With that, let’s get to the book, One Minute Mentoring.
One Minute Mentoring
One Minute Mentoring presents a strong case for everyone needing to be mentored and to also mentor others. It presents its case through a narrative, the story of Josh, a salesman who has lost the passion for his job and wonders what he should do to rekindle his passion and final clarity about his career path, and Diane, a successful executive who is struggling with fatigue.
Leadership books are not my forte, but I’ve been trying to read more from different fields, including leadership. That said, as soon as I began to read One Minute Mentoring, I was engaged, hooked, whatever buzzword you want to use for “very interested.” See, unlike so many books on leadership that I have been asked to read, One Minute Mentoring couches the lessons it teaches and the wisdom it imparts within the context of a narrative.
Sometimes, when a non-fiction book presents its material in the form of a story, neither works too well. This isn’t true for OMM. The narrative catches the reader, and the material sinks in. To be sure, a second reading would be beneficial, and since the book is short and so easily and enjoyably read, that shouldn’t be a problem at all. Furthermore, many times, leadership parables present situations that flow together so perfectly that it’s almost impossible to see oneself in the story, but the story presented here contains the bumps and friction that occur in real life, making the narrative that much more engaging and the lessons that much more readily accepted.
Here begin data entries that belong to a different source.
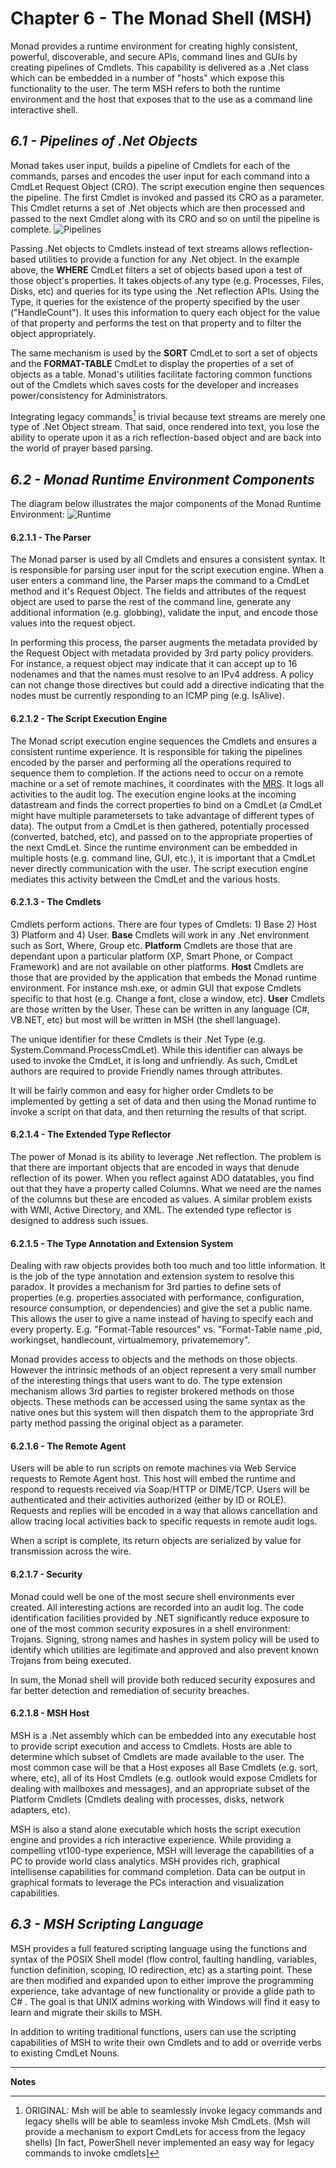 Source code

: # Chapter 6 - The Monad Shell (MSH)
Monad provides a runtime environment for creating highly consistent, powerful, discoverable, and secure APIs, command lines and GUIs by creating pipelines of Cmdlets.  This capability is delivered as a .Net class which can be embedded in a number of "hosts" which expose this functionality to the user.  The term MSH refers to both the runtime environment and the host that exposes that to the use as a command line interactive shell.

## _6.1 - Pipelines of .Net Objects_
Monad takes user input, builds a pipeline of Cmdlets for each of the commands, parses and encodes the user input for each command into a CmdLet Request Object (CRO).  The script execution engine then sequences the pipeline.  The first Cmdlet is invoked and passed its CRO as a parameter.  This Cmdlet returns a set of .Net objects which are then processed and passed to the next Cmdlet along with its CRO and so on until the pipeline is complete.
![Pipelines](images/pipelines.png)

Passing .Net objects to Cmdlets instead of text streams allows reflection-based utilities to provide a function for any .Net object.  In the example above, the **WHERE** CmdLet filters a set of objects based upon a test of those object's properties.  It takes objects of any type (e.g. Processes, Files, Disks, etc) and queries for its type using the .Net reflection APIs.  Using the Type, it queries for the existence of the property specified by the user ("HandleCount").  It uses this information to query each object for the value of that property and performs the test on that property and to filter the object appropriately.

The same mechanism is used by the **SORT** CmdLet to sort a set of objects and the **FORMAT-TABLE** CmdLet to display the properties of a set of objects as a table.  Monad's utilities facilitate factoring common functions out of the Cmdlets which saves costs for the developer and increases power/consistency for Administrators.

Integrating legacy commands[^6-1] is trivial because text streams are merely one type of .Net Object stream.  That said, once rendered into text, you lose the ability to operate upon it as a rich reflection-based object and are back into the world of prayer based parsing.

## _6.2 - Monad Runtime Environment Components_
The diagram below illustrates the major components of the Monad Runtime Environment:
![Runtime](images/runtime.png)


#### 6.2.1.1 - The Parser
The Monad parser is used by all Cmdlets and ensures a consistent syntax.  It is responsible for parsing user input for the script execution engine.  When a user enters a command line, the Parser maps the command to a CmdLet method and it's Request Object.  The fields and attributes of the request object are used to parse the rest of the command line, generate any additional information (e.g. globbing), validate the input, and encode those values into the request object.

In performing this process, the parser augments the metadata provided by the Request Object with metadata provided by 3rd party policy providers.  For instance, a request object may indicate that it can accept up to 16 nodenames and that the names must resolve to an IPv4 address.  A policy can not change those directives but could add a directive indicating that the nodes must be currently responding to an ICMP ping (e.g. IsAlive).

#### 6.2.1.2 - The Script Execution Engine
The Monad script execution engine sequences the Cmdlets and ensures a consistent runtime experience.  It is responsible for taking the pipelines encoded by the parser and performing all the operations required to sequence them to completion.  If the actions need to occur on a remote machine or a set of remote machines, it coordinates with the [MRS](https://www.penflip.com/powershellorg/monad-manifesto-annotated/blob/master/chapter-8-the-monad-remote-script-mrs.txt).  It logs all activities to the audit log.  The execution engine looks at the incoming datastream and finds the correct properties to bind on a CmdLet (a CmdLet might have multiple parametersets to take advantage of different types of data).  The output from a CmdLet is then gathered, potentially processed (converted, batched, etc), and passed on to the appropriate properties of the next CmdLet.  Since the runtime environment can be embedded in multiple hosts (e.g. command line, GUI, etc.), it is important that a CmdLet never directly communication with the user.  The script execution engine mediates this activity between the CmdLet and the various hosts.

#### 6.2.1.3 - The Cmdlets
Cmdlets perform actions.  There are four types of Cmdlets: 1) Base 2) Host 3) Platform and 4) User.   **Base** Cmdlets will work in any .Net environment such as Sort, Where, Group etc.   **Platform** Cmdlets are those that are dependant upon a particular platform (XP, Smart Phone, or Compact Framework) and are not available on other platforms.   **Host** Cmdlets are those that are provided by the application that embeds the Monad runtime environment.  For instance msh.exe, or admin GUI that expose Cmdlets specific to that host (e.g. Change a font, close a window, etc).   **User** Cmdlets are those written by the User.  These can be written in any language (C#, VB.NET, etc) but most will be written in MSH (the shell language).

The unique identifier for these Cmdlets is their .Net Type (e.g. System.Command.ProcessCmdLet).  While this identifier can always be used to invoke the CmdLet, it is long and unfriendly.  As such, CmdLet authors are required to provide Friendly names through attributes.

It will be fairly common and easy for higher order Cmdlets to be implemented by getting a set of data and then using the Monad runtime to invoke a script on that data, and then returning the results of that script.

#### 6.2.1.4 - The Extended Type Reflector
The power of Monad is its ability to leverage .Net reflection.  The problem is that there are important objects that are encoded in ways that denude reflection of its power.  When you reflect against ADO datatables, you find out that they have a property called Columns.  What we need are the names of the columns but these are encoded as values.  A similar problem exists with WMI, Active Directory, and XML.  The extended type reflector is designed to address such issues.

#### 6.2.1.5 - The Type Annotation and Extension System
Dealing with raw objects provides both too much and too little information.  It is the job of the type annotation and extension system to resolve this paradox.  It provides a mechanism for 3rd parties to define sets of properties (e.g. properties associated with performance, configuration, resource consumption, or dependencies) and give the set a public name.  This allows the user to give a name instead of having to specify each and every property.  E.g. "Format-Table resources" vs. "Format-Table name ,pid, workingset, handlecount, virtualmemory, privatememory".

Monad provides access to objects and the methods on those objects.  However the intrinsic methods of an object represent a very small number of the interesting things that users want to do.  The type extension mechanism allows 3rd parties to register brokered methods on those objects.  These methods can be accessed using the same syntax as the native ones but this system will then dispatch them to the appropriate 3rd party method passing the original object as a parameter.

#### 6.2.1.6 - The Remote Agent
Users will be able to run scripts on remote machines via Web Service requests to Remote Agent host.  This host will embed the runtime and respond to requests received via Soap/HTTP or DIME/TCP.  Users will be authenticated and their activities authorized (either by ID or ROLE).  Requests and replies will be encoded in a way that allows cancellation and allow tracing local activities back to specific requests in remote audit logs.

When a script is complete, its return objects are serialized by value for transmission across the wire.

#### 6.2.1.7 - Security

Monad could well be one of the most secure shell environments ever created.  All interesting actions are recorded into an audit log.  The code identification facilities provided by .NET significantly reduce exposure to one of the most common security exposures in a shell environment: Trojans. Signing, strong names and hashes in system policy will be used to identify which utilities are legitimate and approved and also prevent known Trojans from being executed.

In sum, the Monad shell will provide both reduced security exposures and far better detection and remediation of security breaches.

#### 6.2.1.8 - MSH Host
MSH is a .Net assembly which can be embedded into any executable host to provide script execution and access to Cmdlets.  Hosts are able to determine which subset of Cmdlets are made available to the user.  The most common case will be that a Host exposes all Base Cmdlets (e.g. sort, where, etc), all of its Host Cmdlets (e.g. outlook would expose Cmdlets for dealing with mailboxes and messages), and an appropriate subset of the Platform Cmdlets (Cmdlets dealing with processes, disks, network adapters, etc).

MSH is also a stand alone executable which hosts the script execution engine and provides a rich interactive experience.  While providing a compelling vt100-type experience, MSH will leverage the capabilities of a PC to provide world class analytics.  MSH provides rich, graphical intellisense capabilities for command completion.  Data can be output in graphical formats to leverage the PCs interaction and visualization capabilities.

## _6.3 - MSH Scripting Language_
MSH provides a full featured scripting language using the functions and syntax of the POSIX Shell model (flow control, faulting handling, variables, function definition, scoping, IO redirection, etc) as a starting point.  These are then modified and expanded upon to either improve the programming experience, take advantage of new functionality or provide a glide path to C# .  The goal is that UNIX admins working with Windows will find it easy to learn and migrate their skills to MSH.

In addition to writing traditional functions, users can use the scripting capabilities of MSH to write their own Cmdlets and to add or override verbs to existing CmdLet Nouns.

___

**Notes**

[^6-1]: ORIGINAL: Msh will be able to seamlessly invoke legacy commands and legacy shells will be able to seamless invoke Msh CmdLets.  (Msh will provide a mechanism to export CmdLets for access from the legacy shells) [In fact, PowerShell never implemented an easy way for legacy commands to invoke cmdlets]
I don’t think there is anything bad here. I mean, I’m sure I could think of something to suggest as an omission, but if you have to think of something to criticize, you’re trying too hard to be negative. To that end, I don’t see anything wrong with the book at all.
However, you might note, that I gave the book a 4.5 in Breadth/Depth of Content. That isn’t necessarily a bad thing. If we think of this book as a primer on mentoring–I actually think it’s more detailed than that–it shouldn’t be that deep. This is book is a first-step in the mentoring process and the creation of an organizational mentoring program, not an exhaustive, singular guide or rulebook, I don’t believe it was ever intended to serve as such a guide. So, I gave the 4.5 not to diminish the book’s content but to make you aware that, while OMM will get you started and even quite a ways on the mentoring journey, you might want to also gather more sources to build up your expertise.
Mentoring is a growing field, and that’s a very good thing. There is so much wisdom, energy, and perspective that isn’t shared between the generations, different occupational fields, etc, and this is where mentoring could begin to shatter these dams and let the wisdom flow.
On a personal level, as I round out the first third of my career as a teacher, I’m looking at the possibility of getting a student-observer next semester. This would be a chance for me to begin passing on what I have learned to the next generation of educator while also finding out what new methods, ideas, and strategies are being promoted in the university. The way I go about structuring this relationship will be influenced by One Minute Mentoring.
Conversely, I need a mentor, and One Minute Mentoring has reminded me of this. I am a man in my early thirties with twenty-one years left before he can retire, and I am in need a mentor. I need someone to help me keep my head on straight for the next two decades while being realistic about what I’ll need for a career when I leave this one and what I’ll want for a career when I leave this one.
– Readability (5.0)
– Breadth/Depth of Content (4.5)
– Helpfulness/Inspirational (5.0)
Recommended? – Yes, especially for those who are looking for a path forward out of a murky period in their career. (That path forward likely begins with mentoring.) I’d also suggest this to every lead pastor who wants to find a way to develop his/her staff pastors and/or lay-leaders.
One Minute Mentoring: How to Find and Work With a Mentor–And Why You’ll Benefit from Being One is by Ken Blanchard and Claire Diaz-Ortiz.
You can buy it from Amazon.
A copy of this book was provided to me by the publishers in exchange for an honest review, which is what you just read.